== Task material

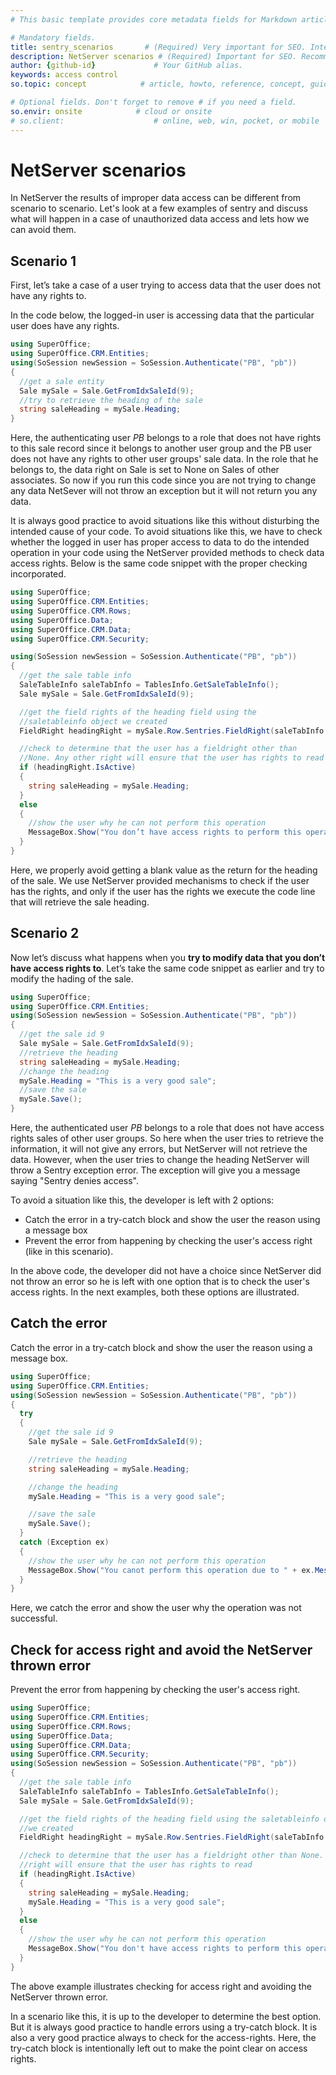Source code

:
 ```yaml
---
# This basic template provides core metadata fields for Markdown articles on docs.superoffice.com.

# Mandatory fields.
title: sentry_scenarios       # (Required) Very important for SEO. Intent in a unique string of 43-59 chars including spaces.
description: NetServer scenarios # (Required) Important for SEO. Recommended character length is 115-145 characters including spaces.
author: {github-id}             # Your GitHub alias.
keywords: access control
so.topic: concept            # article, howto, reference, concept, guide

# Optional fields. Don't forget to remove # if you need a field.
so.envir: onsite            # cloud or onsite
# so.client:                    # online, web, win, pocket, or mobile
---
```


# NetServer scenarios

In NetServer the results of improper data access can be different from scenario to scenario. Let's look at a few examples of sentry and discuss what will happen in a case of unauthorized data access and lets how we can avoid them.

## Scenario 1

First, let’s take a case of a user trying to access data that the user does not have any rights to.

In the code below, the logged-in user is accessing data that the particular user does have any rights.

```csharp
using SuperOffice;
using SuperOffice.CRM.Entities;
using(SoSession newSession = SoSession.Authenticate("PB", "pb"))
{
  //get a sale entity
  Sale mySale = Sale.GetFromIdxSaleId(9);
  //try to retrieve the heading of the sale
  string saleHeading = mySale.Heading;
}
```

Here, the authenticating user *PB* belongs to a role that does not have rights to this sale record since it belongs to another user group and the PB user does not have any rights to other user groups' sale data. In the role that he belongs to, the data right on Sale is set to None on Sales of other associates. So now if you run this code since you are not trying to change any data NetSever will not throw an exception but it will not return you any data.

It is always good practice to avoid situations like this without disturbing the intended cause of your code. To avoid situations like this, we have to check whether the logged in user has proper access to data to do the intended operation in your code using the NetServer provided methods to check data access rights. Below is the same code snippet with the proper checking incorporated.

```csharp
using SuperOffice;
using SuperOffice.CRM.Entities;
using SuperOffice.CRM.Rows;
using SuperOffice.Data;
using SuperOffice.CRM.Data;
using SuperOffice.CRM.Security;

using(SoSession newSession = SoSession.Authenticate("PB", "pb"))
{
  //get the sale table info
  SaleTableInfo saleTabInfo = TablesInfo.GetSaleTableInfo();
  Sale mySale = Sale.GetFromIdxSaleId(9);

  //get the field rights of the heading field using the
  //saletableinfo object we created
  FieldRight headingRight = mySale.Row.Sentries.FieldRight(saleTabInfo.Heading);

  //check to determine that the user has a fieldright other than
  //None. Any other right will ensure that the user has rights to read
  if (headingRight.IsActive)
  {
    string saleHeading = mySale.Heading;
  }
  else
  {
    //show the user why he can not perform this operation
    MessageBox.Show("You don’t have access rights to perform this operation");
  }
}
```

Here, we properly avoid getting a blank value as the return for the heading of the sale. We use NetServer provided mechanisms to check if the user has the rights, and only if the user has the rights we execute the code line that will retrieve the sale heading.

## Scenario 2

Now let’s discuss what happens when you **try to modify data that you don’t have access rights to**. Let’s take the same code snippet as earlier and try to modify the hading of the sale.

```csharp
using SuperOffice;
using SuperOffice.CRM.Entities;
using(SoSession newSession = SoSession.Authenticate("PB", "pb"))
{
  //get the sale id 9
  Sale mySale = Sale.GetFromIdxSaleId(9);
  //retrieve the heading
  string saleHeading = mySale.Heading;
  //change the heading
  mySale.Heading = "This is a very good sale";
  //save the sale
  mySale.Save();
}
```

Here, the authenticated user *PB* belongs to a role that does not have access rights sales of other user groups. So here when the user tries to retrieve the information, it will not give any errors, but NetServer will not retrieve the data. However, when the user tries to change the heading NetServer will throw a Sentry exception error. The exception will give you a message saying "Sentry denies access".

To avoid a situation like this, the developer is left with 2 options:

* Catch the error in a try-catch block and show the user the reason using a message box
* Prevent the error from happening by checking the user's access right (like in this scenario).

In the above code, the developer did not have a choice since NetServer did not throw an error so he is left with one option that is to check the user's access rights. In the next examples, both these options are illustrated.

## Catch the error

Catch the error in a try-catch block and show the user the reason using a message box.

```csharp
using SuperOffice;
using SuperOffice.CRM.Entities;
using(SoSession newSession = SoSession.Authenticate("PB", "pb"))
{
  try
  {
    //get the sale id 9
    Sale mySale = Sale.GetFromIdxSaleId(9);

    //retrieve the heading
    string saleHeading = mySale.Heading;

    //change the heading
    mySale.Heading = "This is a very good sale";

    //save the sale
    mySale.Save();
  }
  catch (Exception ex)
  {
    //show the user why he can not perform this operation
    MessageBox.Show("You canot perform this operation due to " + ex.Message);
  }
}
```

Here, we catch the error and show the user why the operation was not successful.

## Check for access right and avoid the NetServer thrown error

Prevent the error from happening by checking the user's access right.

```csharp
using SuperOffice;
using SuperOffice.CRM.Entities;
using SuperOffice.CRM.Rows;
using SuperOffice.Data;
using SuperOffice.CRM.Data;
using SuperOffice.CRM.Security;
using(SoSession newSession = SoSession.Authenticate("PB", "pb"))
{
  //get the sale table info
  SaleTableInfo saleTabInfo = TablesInfo.GetSaleTableInfo();
  Sale mySale = Sale.GetFromIdxSaleId(9);

  //get the field rights of the heading field using the saletableinfo object
  //we created
  FieldRight headingRight = mySale.Row.Sentries.FieldRight(saleTabInfo.Heading);

  //check to determine that the user has a fieldright other than None. Any other
  //right will ensure that the user has rights to read
  if (headingRight.IsActive)
  {
    string saleHeading = mySale.Heading;
    mySale.Heading = "This is a very good sale";
  }
  else
  {
    //show the user why he can not perform this operation
    MessageBox.Show("You don't have access rights to perform this operation");
  }
}
```

The above example illustrates checking for access right and avoiding the NetServer thrown error.

In a scenario like this, it is up to the developer to determine the best option. But it is always good practice to handle errors using a try-catch block. It is also a very good practice always to check for the access-rights. Here, the try-catch block is intentionally left out to make the point clear on access rights.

====

In the entries above, count the lines that contain the string "happening" and reply with the number only.

Result for this task:
2